Tal es el caso de los Yanomami, quienes fabricaban algunas vasijas como la peculiar “hapoca”, olla sumamente sencilla en forma de campana sin ningún tipo de decoración, asas o patas, que utilizaban para cocinar. Estas ollas fabricadas por los hombres, generalmente se realizaban con arcilla blanca, usando el método del enrollado y alisado, y luego se quemaban en piras de fuego abierto. Actualmente cocinan en ollas de aluminio compradas a los criollos. Otro tanto ocurre con la alfarería de los Piaroa, Guahibo o Pemón, quienes todavía fabrican unas pocas ollas y tinajas para conservar líquidos.

Actualmente, en la Guajira, las mujeres Wayuu, especialmente las ancianas, elaboran con la técnica del modelado y enrollado, ollas, platos, calderos y cazuelas de textura áspera y decoraciones incisas, que se queman en rudimentarios hornos cavados en la tierra.
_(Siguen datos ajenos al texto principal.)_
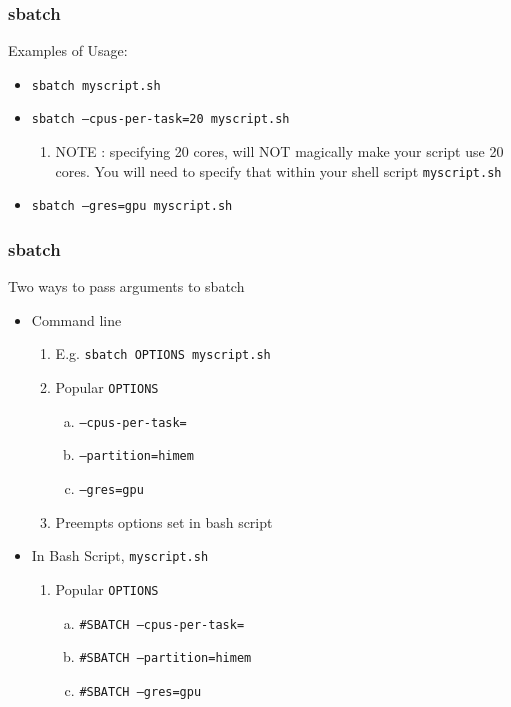 \documentclass{beamer}
\newcommand{\code}[1]{\colorbox{codegray}{\texttt{#1}}}
\begin{document}
\begin{frame}
\frametitle{sbatch}
Examples of Usage:
\bigskip
\begin{itemize}
    \item \code{sbatch myscript.sh}
    \bigskip
    \pause
    \item \code{sbatch --cpus-per-task=20 myscript.sh}
    \bigskip
    \pause
    \begin{enumerate}
        \item NOTE : specifying 20 cores, will NOT magically make your script use 20 cores.
                     You will need to specify that within your shell script \code{myscript.sh}
    \end{enumerate}
    \pause
    \item \code{sbatch --gres=gpu myscript.sh}
    \bigskip
\end{itemize}
\end{frame}



\begin{frame}
\frametitle{sbatch}
Two ways to pass arguments to sbatch
\smallskip
\begin{itemize}
    \item Command line
        \smallskip
        \begin{enumerate}
            \item E.g. \code{sbatch OPTIONS myscript.sh}
            \pause
            \smallskip
            \item Popular \code{OPTIONS}
            \begin{enumerate}[a)]
                \item \code{--cpus-per-task=} 
                \pause
                \smallskip
                \item \code{--partition=himem}
                \pause
                \smallskip
                \item \code{--gres=gpu}
            \end{enumerate}
            \pause
            \smallskip
            \item Preempts options set in bash script
        \end{enumerate}
        \smallskip

    \pause
    \item In Bash Script, \code{myscript.sh}
        \smallskip
        \begin{enumerate}
            \item Popular \code{OPTIONS}
            \begin{enumerate}[a)]
                \item \code{\#SBATCH --cpus-per-task=} 
                \pause
                \smallskip
                \item \code{\#SBATCH --partition=himem}
                \pause
                \smallskip
                \item \code{\#SBATCH --gres=gpu}
            \end{enumerate}
        \end{enumerate}
\end{itemize}
\end{frame}
\end{document}
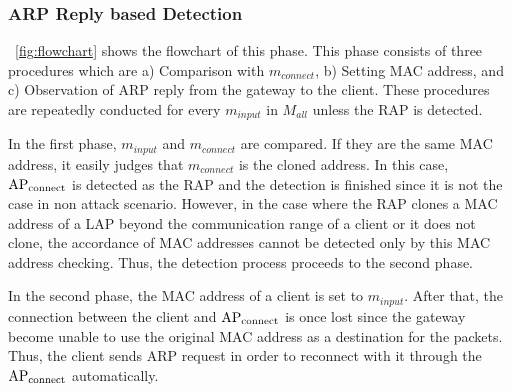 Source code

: \documentclass[conference]{IEEEtran}
\newcommand{\tarAP}{\rm AP_{connect}}
\newcommand{\tarMAC}{m_{connect}}
\newcommand{\inputMAC}{m_{input}}
\begin{document}
\subsubsection{ARP Reply based Detection}
\figurename~\ref{fig:flowchart} shows the flowchart of this phase.
This phase consists of three procedures which are a) Comparison with $\tarMAC$, b) Setting MAC address, and c) Observation of ARP reply from the gateway to the client.
These procedures are repeatedly conducted for every $m_{input}$ in $M_{all}$ unless the RAP is detected.

In the first phase, $\inputMAC$ and $\tarMAC$ are compared.
If they are the same MAC address, it easily judges that $\tarMAC$ is the cloned address.
In this case, $\tarAP$ is detected as the RAP and the detection is finished since it is not the case in non attack scenario.
However, in the case where the RAP clones a MAC address of a LAP beyond the communication range of a client or it does not clone, the accordance of MAC addresses cannot be detected only by this MAC address checking.
Thus, the detection process proceeds to the second phase.

In the second phase, the MAC address of a client is set to $\inputMAC$.
After that, the connection between the client and $\tarAP$ is once lost since the gateway become unable to use the original MAC address as a destination for the packets.
Thus, the client sends ARP request in order to reconnect with it through the $\tarAP$ automatically.
\end{document}
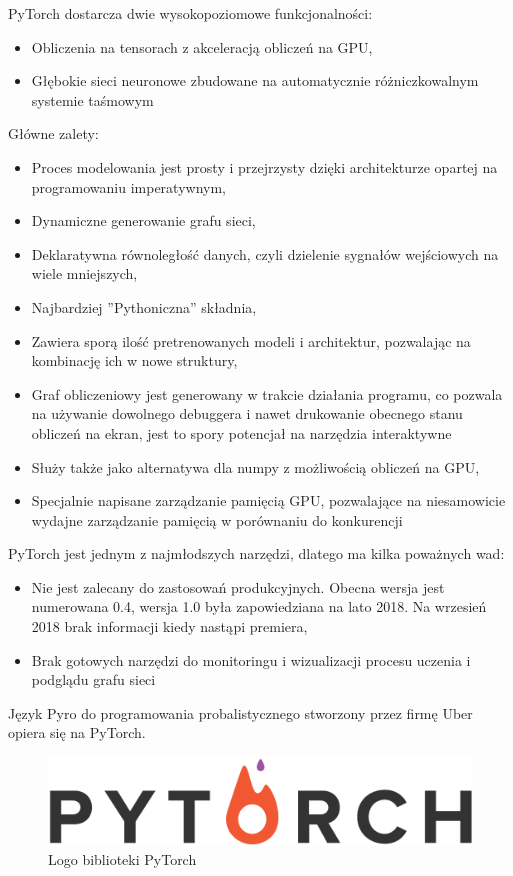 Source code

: \documentclass[12pt,a4paper,twoside,titlepage,openright]{book}
\begin{document}
PyTorch dostarcza dwie wysokopoziomowe funkcjonalności:
\begin{itemize}
\item Obliczenia na tensorach z akceleracją obliczeń na GPU,
\item Głębokie sieci neuronowe zbudowane na automatycznie różniczkowalnym systemie taśmowym
\end{itemize}

Główne zalety:
\begin{itemize}
\item Proces modelowania jest prosty i przejrzysty dzięki architekturze opartej na programowaniu imperatywnym,
\item Dynamiczne generowanie grafu sieci,
\item Deklaratywna równoległość danych, czyli dzielenie sygnałów wejściowych na wiele mniejszych,
\item Najbardziej ''Pythoniczna'' składnia,
\item Zawiera sporą ilość pretrenowanych modeli i architektur, pozwalając na kombinację ich w nowe struktury,
\item Graf obliczeniowy jest generowany w trakcie działania programu, co pozwala na używanie dowolnego debuggera i nawet drukowanie obecnego stanu obliczeń na ekran, jest to spory potencjał na narzędzia interaktywne
\item Służy także jako alternatywa dla numpy z możliwością obliczeń na GPU,
\item Specjalnie napisane zarządzanie pamięcią GPU, pozwalające na niesamowicie wydajne zarządzanie pamięcią w porównaniu do konkurencji
\end{itemize}

PyTorch jest jednym z najmłodszych narzędzi, dlatego ma kilka poważnych wad:
\begin{itemize}
\item Nie jest zalecany do zastosowań produkcyjnych. Obecna wersja jest numerowana 0.4, wersja 1.0 była zapowiedziana na lato 2018. Na wrzesień 2018 brak informacji kiedy nastąpi premiera,
\item Brak gotowych narzędzi do monitoringu i wizualizacji procesu uczenia i podglądu grafu sieci
\end{itemize}

Język Pyro do programowania probalistycznego stworzony przez firmę Uber opiera się na PyTorch.

\begin{figure}[h]
	\centering
			\includegraphics[resolution=100, scale=0.3]{PyTorch.png}
		\caption{Logo biblioteki PyTorch}
\end{figure}
\end{document}
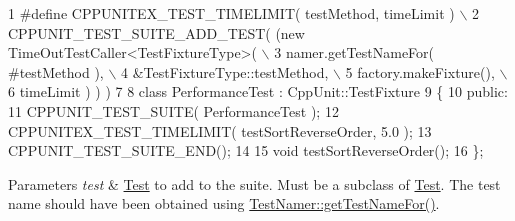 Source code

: \begin{DoxyCode}
1 #define CPPUNITEX\_TEST\_TIMELIMIT( testMethod, timeLimit )            \(\backslash\)
2      CPPUNIT\_TEST\_SUITE\_ADD\_TEST( (new TimeOutTestCaller<TestFixtureType>(  \(\backslash\)
3                  namer.getTestNameFor( #testMethod ),                \(\backslash\)
4                  &TestFixtureType::testMethod,                   \(\backslash\)
5                  factory.makeFixture(),                              \(\backslash\)
6                  timeLimit ) ) )
7   
8 class PerformanceTest : CppUnit::TestFixture
9 \{
10 public:
11   CPPUNIT\_TEST\_SUITE( PerformanceTest );
12   CPPUNITEX\_TEST\_TIMELIMIT( testSortReverseOrder, 5.0 );
13   CPPUNIT\_TEST\_SUITE\_END();
14 
15   void testSortReverseOrder();
16 \};
\end{DoxyCode}



\begin{DoxyParams}{Parameters}
{\em test} & \hyperlink{class_test}{Test} to add to the suite. Must be a subclass of \hyperlink{class_test}{Test}. The test name should have been obtained using \hyperlink{class_test_namer_aa56007426b92b4c34bb2e98548419893}{Test\+Namer\+::get\+Test\+Name\+For()}. \\
\hline
\end{DoxyParams}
Otros objetos singulares de la alfarería Wayuu son la “siruwa” y las “tinash” de forma globular, en cuyas lisas superficies se pintan con engobes las tradicionales “urishe”, que guardan relación con el “kanaás” o arte de tejer dibujos, los cuales representan con diseños geométricos, propios de los clanes totémicos familiares.

Estas vasijas se utilizan principalmente para almacenar o transportar agua y otros líquidos durante los viajes por los áridos territorios tribales. Así mismo, con iguales técnicas y decoraciones, se fabrican las urnas funerarias “jula’a”, en las que se depositan los huesos de los muertos, en una suerte de entierro secundario, de acuerdo con las prácticas funerarias Wayuu.

Mientras que en el contexto campesino el trabajo con el barro ha continuado apuntalando las estructuras de un estilo de vida, para los indígenas ni siquiera sobrevivir es un hecho cierto. Los años finales de este siglo han sido particularmente cruentos, y en muy poco tiempo hemos visto desaparecer lenguas, creencias y oficios.

La milenaria alfarería aparece apenas como un rastro en la memoria que huye obstinadamente hacia la nada, penetrado el verdor de los pueblos indios con las formas y materias del “progreso”.